Wendy M. Featherstone PT, DPT

Jennifer Morin PT, MSPT, OCS

   
 
  • What do I need to bring?
    • Referral (if you have one)
    • Insurance card and/or claim number (coverage information)
    • Photo ID
    • Appropriate copayment (check or cash)
    • Completed paperwork (sent via mail)
  • What happens during my first visit?
    • Arrive at your scheduled appointment time with your intake paperwork (we will send it to you in the mail when you schedule your appointment)
    • We will collect any referral, insurance, prescriptions, or medical history information you may have
    • We will make a photocopy of your insurance card and photo ID for our files
    • The initial evaluation lasts 45 minutes, and subsequent appointments will be 30-40 minute sessions
    • During your first appointment, the therapist will discuss:
      • Medical history
      • Current problems, complaints, symptoms
      • Strategies for relief
      • Cause of pain
      • Treatment plans/goals of therapy (including length of care, timeline, home programs, short/long term goals)
    • The physical part of the exam may entail:
      • Palpation
      • Range of Motion testing
      • Strength testing
      • Assessment of posture
      • Internal exam (when necessary)
  • What should I wear?
    • Loose fitting clothing to allow for examination
  • How long are the appointments?
    • The initial evaluation is 45 minutes.  Any following treatments typically are 30-40 minutes long
  • How many times can I expect to come?
    • Each patient establishes a different treatment, working together with their therapist and doctor.  Therefore, the care period varies person to person.  Generally people come on a weekly basis initially and frequency of visits is reduced as your home program develops.  Total number of visits depend upon the diagnosis, the severity of the condition, and your medical history. 
  • What is Physical Therapy?
    • You have probably heard of the profession of physical therapy. Maybe you have had a conversation with a friend about how physical therapy helped get rid of his or her back pain, or you might know someone who needed physical therapy after an injury. You might even have been treated by a physical therapist yourself. But have you ever wondered about physical therapists--who they are and what they do? Many people are familiar with physical therapists' work helping patients with orthopedic problems, such as low back pain or knee surgeries, to reduce pain and regain function. Others may be aware of the treatment that physical therapists provide to assist patients recovering from a stroke (e.g., assisting them with recovering use of their limbs and walking again).
    • The ability to maintain an upright posture and to move your arms and legs to perform all sorts of tasks and activities is an important component of your health. Most of us can learn to live with the various medical conditions that we may develop, but only if we are able to continue at our jobs, take care of our families, and enjoy important occasions with family and friends. All of these activities require the ability to move without difficulty or pain.
    • Because physical therapists are experts in movement and function, they do not confine their talents to treating people who are ill. A large part of a physical therapist's program is directed at preventing injury, loss of movement, and even surgery. Physical therapists work as consultants in industrial settings to improve the design of the workplace and reduce the risk of workers overusing certain muscles or developing low back pain. They also provide services to athletes at all levels to screen for potential problems and institute preventive exercise programs. With the boom in the golf and fitness industries, a number of physical therapists are engaged in consulting with recreational golfers and fitness clubs to develop workouts that are safe and effective, especially for people who already know that they have a problem with their joints or their backs.
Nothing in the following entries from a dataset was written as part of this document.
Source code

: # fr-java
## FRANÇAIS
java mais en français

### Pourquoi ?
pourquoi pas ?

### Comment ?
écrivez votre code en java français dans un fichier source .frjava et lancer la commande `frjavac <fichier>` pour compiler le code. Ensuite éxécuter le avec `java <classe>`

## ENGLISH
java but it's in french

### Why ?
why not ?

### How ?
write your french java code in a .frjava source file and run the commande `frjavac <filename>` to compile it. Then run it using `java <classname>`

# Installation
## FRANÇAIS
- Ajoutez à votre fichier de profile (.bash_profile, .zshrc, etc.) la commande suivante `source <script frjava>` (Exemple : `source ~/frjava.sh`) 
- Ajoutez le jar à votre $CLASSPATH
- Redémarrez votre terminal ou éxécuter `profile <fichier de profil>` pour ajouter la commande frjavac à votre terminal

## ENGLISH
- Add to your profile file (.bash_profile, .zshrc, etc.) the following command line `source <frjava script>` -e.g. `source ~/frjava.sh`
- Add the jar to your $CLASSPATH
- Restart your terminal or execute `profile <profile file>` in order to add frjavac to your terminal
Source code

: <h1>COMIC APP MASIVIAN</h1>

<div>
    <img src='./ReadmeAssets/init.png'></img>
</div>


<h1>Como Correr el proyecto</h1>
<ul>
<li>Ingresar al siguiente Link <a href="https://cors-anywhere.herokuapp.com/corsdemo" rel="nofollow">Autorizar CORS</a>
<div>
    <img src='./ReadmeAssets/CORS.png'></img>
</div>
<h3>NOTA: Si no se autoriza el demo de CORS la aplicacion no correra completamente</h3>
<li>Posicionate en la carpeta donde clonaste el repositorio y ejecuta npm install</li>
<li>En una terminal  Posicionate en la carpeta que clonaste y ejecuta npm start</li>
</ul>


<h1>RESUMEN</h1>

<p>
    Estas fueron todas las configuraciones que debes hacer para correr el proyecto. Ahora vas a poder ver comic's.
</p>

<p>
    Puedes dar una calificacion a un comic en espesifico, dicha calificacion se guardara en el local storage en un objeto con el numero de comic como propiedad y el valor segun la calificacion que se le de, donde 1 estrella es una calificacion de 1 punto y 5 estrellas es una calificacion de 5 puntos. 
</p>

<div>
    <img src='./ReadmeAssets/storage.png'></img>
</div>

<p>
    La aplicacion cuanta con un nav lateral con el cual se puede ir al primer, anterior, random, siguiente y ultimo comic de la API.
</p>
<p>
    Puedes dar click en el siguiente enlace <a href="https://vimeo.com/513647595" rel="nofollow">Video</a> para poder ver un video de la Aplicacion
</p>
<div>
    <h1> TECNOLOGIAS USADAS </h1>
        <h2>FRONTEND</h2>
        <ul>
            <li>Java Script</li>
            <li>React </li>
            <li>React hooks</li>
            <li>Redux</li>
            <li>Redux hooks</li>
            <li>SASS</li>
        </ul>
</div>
    • The cornerstones of physical therapy treatment are therapeutic exercise and functional training. In addition to "hands-on" care, physical therapists also educate patients to take care of themselves and to perform certain exercises on their own. Depending on the particular needs of a patient, physical therapists may also "mobilize" a joint (that is, perform certain types of movements at the end of your range of motion) or massage a muscle to promote proper movement and function. Physical therapists also use methods such as ultrasound (which uses high frequency waves to produce heat), hot packs, and ice. Although other kinds of practitioners will offer some of these treatments as "physical therapy," it's important for you to know that physical therapy can only be provided by qualified physical therapists or by physical therapist assistants, who must complete a 2-year education program and who work only under the direction and supervision of physical therapists.
    • Most forms of physical therapy treatment are covered by your insurance, but the coverage will vary with each plan. Most states do not legally require patients to see their physicians before seeing a physical therapist. Most of the time all you have to do is ask your doctor if physical therapy is right for you.
    • Reference: APTA
  • Are Physical Therapists licensed?
    • Physical therapists (PT's) and physical therapist assistants (PTA's) are licensed by the state.
  • What if I need to cancel?
    • In the event that you need to cancel your appointment, we ask that you kindly notify us 24 hours in advance.  Any appointments cancelled with less than 24 hours notice are subject to a $55.00 fee.